On sent que ces diverses guerres prirent plusieurs années, et pour le moins, chacune d'elles une campagne: aussi, le narrateur semble-t-il terminer là son histoire en dénombrant et nommant les femmes qu'épousa Saül, les enfants qu'il eut de chacune d'elles, les hommes qu'il établit commandants de sa garde et généraux de ses troupes.

A la manière dont est terminé ce chapitre, un lecteur, habitué au style de ces livres, croirait que l'histoire de Saül est réellement finie, car leur formule ordinaire pour clore l'histoire des autres rois est également de recenser leurs femmes, leurs enfants et les personnages marquants de leur règne; et cependant le chapitre 15 qui est le suivant, semble commencer une autre portion du règne de Saül contenant spécialement les détails de la consécration et substitution de David à dater d'une scène de rupture finale qui eut lieu entre le roi et Samuel.

Ne serait-ce pas que le rédacteur final présumé Esdras, en compilant les mémoires originaux écrits par Samuel, Nathan et Gad selon le témoignage des Paralipomènes, chapitre 29, aurait cousu leurs récits l'un à l'autre sans beaucoup de soins, comme ont fait, en général, les anciens? Nous verrons la preuve de cette idée se reproduire dans la présentation de David à Saül.

§ XI.

Destitution du roi Saül par le prêtre Samuel.

Quoi qu'il en soit, plusieurs années, peut-être huit ou dix se passent pendant les guerres de Saül, sans qu'il soit question de Samuel. Sans doute les succès et la popularité du roi en imposèrent au prophète. Enfin, il reparaît sur la scène; il a cherché une occasion favorable à ses vues: il vient trouver Saül; il débute par lui rappeler qu'il l'a sacré roi: c'est déja lui intimer l'obéissance à ce qu'il va lui dire, ne fût-ce que par un sentiment de gratitude: Puis voici, lui dit-il, ce qu'ordonne aujourd'hui Dieu qui m'ordonna autrefois de vous sacrer.

«Je me suis rappelé ce qu'a fait le peuple d'Amalek contre mon peuple à sa sortie d'Égypte.» (Il y avait de cela quatre cents ans; Amalek s'était opposé au passage des Hébreux et en avait tué plusieurs.) «Allez maintenant, frappez Amalek; détruisez tout ce qui lui appartient; n'épargnez rien, vous tuerez hommes, femmes, enfants, bœufs, agneaux, chameaux, ânes.»

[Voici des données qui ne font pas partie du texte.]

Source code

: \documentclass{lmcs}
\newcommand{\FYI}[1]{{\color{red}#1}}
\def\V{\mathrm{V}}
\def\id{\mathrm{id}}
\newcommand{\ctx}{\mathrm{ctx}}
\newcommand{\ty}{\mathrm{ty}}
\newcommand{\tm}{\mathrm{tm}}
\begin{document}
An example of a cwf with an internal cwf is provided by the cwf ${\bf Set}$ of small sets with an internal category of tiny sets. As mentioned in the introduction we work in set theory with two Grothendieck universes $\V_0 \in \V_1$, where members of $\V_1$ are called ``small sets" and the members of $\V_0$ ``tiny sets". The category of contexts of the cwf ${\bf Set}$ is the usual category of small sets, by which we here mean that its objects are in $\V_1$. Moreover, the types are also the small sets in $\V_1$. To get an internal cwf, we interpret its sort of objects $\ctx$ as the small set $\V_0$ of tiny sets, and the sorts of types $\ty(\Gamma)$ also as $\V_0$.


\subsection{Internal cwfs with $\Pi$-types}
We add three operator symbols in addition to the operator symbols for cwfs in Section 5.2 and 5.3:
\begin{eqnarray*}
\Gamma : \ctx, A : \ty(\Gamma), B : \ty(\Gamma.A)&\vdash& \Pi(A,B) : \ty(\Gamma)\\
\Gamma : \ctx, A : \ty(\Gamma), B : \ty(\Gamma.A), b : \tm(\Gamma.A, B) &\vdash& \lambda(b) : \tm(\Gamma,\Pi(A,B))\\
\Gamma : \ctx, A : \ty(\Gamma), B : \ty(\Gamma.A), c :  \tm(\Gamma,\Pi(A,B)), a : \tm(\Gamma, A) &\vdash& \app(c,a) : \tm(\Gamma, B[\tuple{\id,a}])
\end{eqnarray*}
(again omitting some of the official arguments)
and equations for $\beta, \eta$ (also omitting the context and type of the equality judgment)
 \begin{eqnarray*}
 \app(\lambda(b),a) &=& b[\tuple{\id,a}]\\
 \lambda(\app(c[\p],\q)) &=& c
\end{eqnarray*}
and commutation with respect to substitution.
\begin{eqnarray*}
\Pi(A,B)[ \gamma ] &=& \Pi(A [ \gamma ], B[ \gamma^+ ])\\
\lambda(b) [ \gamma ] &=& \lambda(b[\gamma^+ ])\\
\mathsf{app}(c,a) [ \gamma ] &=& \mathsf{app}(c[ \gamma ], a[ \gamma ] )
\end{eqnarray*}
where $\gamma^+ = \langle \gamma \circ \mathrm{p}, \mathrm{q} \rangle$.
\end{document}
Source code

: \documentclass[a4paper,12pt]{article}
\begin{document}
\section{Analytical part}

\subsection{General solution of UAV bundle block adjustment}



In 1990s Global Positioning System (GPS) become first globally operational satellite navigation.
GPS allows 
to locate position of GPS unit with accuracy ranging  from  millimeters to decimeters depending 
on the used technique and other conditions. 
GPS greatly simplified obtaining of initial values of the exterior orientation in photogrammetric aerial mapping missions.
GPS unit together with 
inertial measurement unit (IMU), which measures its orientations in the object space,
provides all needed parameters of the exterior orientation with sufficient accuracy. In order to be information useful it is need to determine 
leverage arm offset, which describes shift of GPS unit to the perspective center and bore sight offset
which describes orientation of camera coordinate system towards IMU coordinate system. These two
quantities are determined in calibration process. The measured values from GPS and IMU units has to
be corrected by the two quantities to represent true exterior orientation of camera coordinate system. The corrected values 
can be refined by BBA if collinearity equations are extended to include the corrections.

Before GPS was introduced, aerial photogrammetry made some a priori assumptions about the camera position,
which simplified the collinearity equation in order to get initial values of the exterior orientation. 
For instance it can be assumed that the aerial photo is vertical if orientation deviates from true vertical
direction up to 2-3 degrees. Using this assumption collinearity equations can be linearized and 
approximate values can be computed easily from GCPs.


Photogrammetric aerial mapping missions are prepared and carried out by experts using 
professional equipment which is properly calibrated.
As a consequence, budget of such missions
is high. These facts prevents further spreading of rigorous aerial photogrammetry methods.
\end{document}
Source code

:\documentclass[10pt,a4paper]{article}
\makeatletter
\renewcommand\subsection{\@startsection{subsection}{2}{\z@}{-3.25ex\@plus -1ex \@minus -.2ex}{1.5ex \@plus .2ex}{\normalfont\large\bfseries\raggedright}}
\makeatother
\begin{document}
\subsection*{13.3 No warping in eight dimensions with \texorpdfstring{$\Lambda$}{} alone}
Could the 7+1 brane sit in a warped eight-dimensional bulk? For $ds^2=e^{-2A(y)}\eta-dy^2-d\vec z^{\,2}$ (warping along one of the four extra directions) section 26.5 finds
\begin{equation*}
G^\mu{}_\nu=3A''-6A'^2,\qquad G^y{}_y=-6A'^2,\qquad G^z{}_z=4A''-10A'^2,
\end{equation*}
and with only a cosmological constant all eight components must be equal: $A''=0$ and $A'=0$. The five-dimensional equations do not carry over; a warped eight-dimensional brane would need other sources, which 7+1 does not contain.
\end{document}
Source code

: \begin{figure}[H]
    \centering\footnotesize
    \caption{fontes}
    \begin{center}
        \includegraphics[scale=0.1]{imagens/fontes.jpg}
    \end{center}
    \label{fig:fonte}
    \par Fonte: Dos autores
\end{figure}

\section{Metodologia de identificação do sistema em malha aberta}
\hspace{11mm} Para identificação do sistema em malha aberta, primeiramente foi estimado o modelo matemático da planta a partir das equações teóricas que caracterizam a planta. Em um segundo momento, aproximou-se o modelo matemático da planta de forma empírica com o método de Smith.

Qui ne frissonne à un tel récit? faire parler Dieu pour exterminer une nation à cause d'une querelle de quatre cents ans de date, dans laquelle les Hébreux étaient agresseurs, car ils voulaient forcer le passage sur le territoire d'Amaleck.

Mais ici quel est le but de Samuel? Il a un dessein en vue; il lui faut une occasion pour l'exécuter: quelque rapine récente des Bedouins amalekites aura aigri le peuple juif: Samuel y a vu un motif de guerre populaire, il le saisit.

Saül forme une armée; le texte hébreu y compte dix mille hommes de Juda, deux cent mille piétons, sans doute des autres tribus, le texte grec dit quatre cent mille hommes de l'un et trente mille de l'autre[61]. Pourquoi ces contradictions? pourquoi ces absurdités? car c'en est une que deux cent mille hommes pour faire un coup de main de surprise contre une petite tribu de Bedouins. «Saül part, il surprend les Amalekites dans le désert; il tue tout ce qui lui tombe sous la main, saisit leur roi vivant, le garde avec une élite de bestiaux et de butin; revient triomphant au Mont-Carmel, descend à Galgala, où est un autel, et se prépare à faire un sacrifice pour offrir à Dieu, dit le texte, ce qu'il y a de meilleur eh son butin; c'est-à-dire les dépouilles opimes selon les rites grec et romain. Samuel arrive; or, nous dit l'historien, Dieu avait parlé à Samuel (pendant la nuit) et lui avait dit: Je me repens d'avoir fait Saül roi, car il s'est détourné de moi et n'a pas suivi mes ordres; et Samuel, effrayé, avait crié à Dieu toute la nuit.»